Again, it's classic Taiji stuff, but massively applicable in grappling/sparring, and it's hardcore as fuck muscular training - for all the internal muscles.
This is Chen Ziqiang demonstrating what I suspect many here would consider "low level" Taijiquan: Competitive style PH.
What I like about Ziqiang's approach is that this is not a "demonstration" with a student nor a set of "applications" this is him actually asking the student to do their damndest to throw him in a sparring format. The students, who are all bigger than him and all outweigh him, get nowhere. (I have yet to see anyone throw him, though it certainly has happened.) While this kind of training is not the totality of combat, its application to self-defense or combat is obvious - especially when you look at his finishing positions. The same cannot be said for many of the skillsets posted previously - and indeed, we have seen/discussed on a previous thread how some of the more "out there" skills that have dramatic effects on conditioned students, simply do not "work" on non-cooperative persons.

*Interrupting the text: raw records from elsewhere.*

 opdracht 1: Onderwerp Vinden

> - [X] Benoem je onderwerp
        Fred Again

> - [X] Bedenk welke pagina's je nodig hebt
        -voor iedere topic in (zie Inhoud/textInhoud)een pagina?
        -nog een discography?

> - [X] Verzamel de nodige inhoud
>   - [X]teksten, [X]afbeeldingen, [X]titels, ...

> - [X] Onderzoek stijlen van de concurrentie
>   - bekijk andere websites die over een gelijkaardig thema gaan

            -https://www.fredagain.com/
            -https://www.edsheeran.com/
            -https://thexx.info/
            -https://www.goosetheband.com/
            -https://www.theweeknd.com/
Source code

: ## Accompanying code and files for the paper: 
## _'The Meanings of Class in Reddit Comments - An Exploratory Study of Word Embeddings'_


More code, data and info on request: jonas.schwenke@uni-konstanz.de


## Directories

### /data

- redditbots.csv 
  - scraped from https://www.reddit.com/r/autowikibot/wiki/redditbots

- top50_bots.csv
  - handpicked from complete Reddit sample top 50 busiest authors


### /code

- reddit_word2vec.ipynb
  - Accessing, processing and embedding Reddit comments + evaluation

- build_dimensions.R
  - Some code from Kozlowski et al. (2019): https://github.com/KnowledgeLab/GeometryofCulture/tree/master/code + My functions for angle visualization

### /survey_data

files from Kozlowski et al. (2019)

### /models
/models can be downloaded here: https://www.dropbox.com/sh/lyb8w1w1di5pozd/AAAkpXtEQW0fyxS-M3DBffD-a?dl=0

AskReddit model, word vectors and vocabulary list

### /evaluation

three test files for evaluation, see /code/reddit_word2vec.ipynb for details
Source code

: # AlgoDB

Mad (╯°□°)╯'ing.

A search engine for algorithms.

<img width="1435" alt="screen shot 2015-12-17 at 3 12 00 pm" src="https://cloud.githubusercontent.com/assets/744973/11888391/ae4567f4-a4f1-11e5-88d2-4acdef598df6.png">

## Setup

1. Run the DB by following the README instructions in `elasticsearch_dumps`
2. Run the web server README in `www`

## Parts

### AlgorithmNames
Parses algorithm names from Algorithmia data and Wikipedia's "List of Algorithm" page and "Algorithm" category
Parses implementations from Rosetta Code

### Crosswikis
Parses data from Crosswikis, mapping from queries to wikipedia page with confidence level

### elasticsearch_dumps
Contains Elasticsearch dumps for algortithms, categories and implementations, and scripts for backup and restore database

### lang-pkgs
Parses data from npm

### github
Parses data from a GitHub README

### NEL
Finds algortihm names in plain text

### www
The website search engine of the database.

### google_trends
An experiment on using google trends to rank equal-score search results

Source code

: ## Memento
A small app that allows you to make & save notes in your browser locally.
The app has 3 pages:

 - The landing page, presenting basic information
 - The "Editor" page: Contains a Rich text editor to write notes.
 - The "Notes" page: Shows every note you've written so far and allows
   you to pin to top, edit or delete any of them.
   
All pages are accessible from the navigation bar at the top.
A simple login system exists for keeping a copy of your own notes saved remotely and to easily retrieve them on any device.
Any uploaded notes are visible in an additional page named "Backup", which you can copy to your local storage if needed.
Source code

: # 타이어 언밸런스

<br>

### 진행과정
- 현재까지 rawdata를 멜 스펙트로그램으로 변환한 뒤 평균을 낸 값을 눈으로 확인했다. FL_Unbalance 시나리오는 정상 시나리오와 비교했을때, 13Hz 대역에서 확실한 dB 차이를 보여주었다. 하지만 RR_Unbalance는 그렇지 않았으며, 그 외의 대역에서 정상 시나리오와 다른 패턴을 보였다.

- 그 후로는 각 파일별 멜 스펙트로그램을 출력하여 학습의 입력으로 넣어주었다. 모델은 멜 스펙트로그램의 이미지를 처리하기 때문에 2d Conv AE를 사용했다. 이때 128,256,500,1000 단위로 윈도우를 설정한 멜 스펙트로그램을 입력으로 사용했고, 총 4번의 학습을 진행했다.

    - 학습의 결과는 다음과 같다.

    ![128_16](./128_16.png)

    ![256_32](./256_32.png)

I am sure that if you ask ZIqiang, he would not say that he has reached the highest level of Taiji. Fortunately, he is only in his (I think) late 30s, so he has another 30 years + to work on this "higher level" skills.
I suspect that even the greatest grandmasters, the ones who obtained "high-level" skills, went through this stage: As I-mon alludes to, some kind of grappling-based sparring teaches you a huge amount about sensitivity, about change, about flow, about leverage, about balance, about yielding, about leading into emptiness, etc, etc. I don't think you can bypass this level.
And I'll lay my cards on the table. Personally, I think this is excellent applied Taiji.
Well, Ziqiang is a lot smaller (therefore, probably less strong) than everyone he throws hither and yon, so the logical inference must be that....looks are deceiving, no?
For me: I see relaxation; yielding; leading; following; and technique by the bucket-load. His favorite move, "flash the back" is based on redirection and a turn/spin around the vertical axis.
Maybe you are right, but I see mostly someone exploding with his weight into his opponent, and that he seems to do good. It is not really what I like about grappling.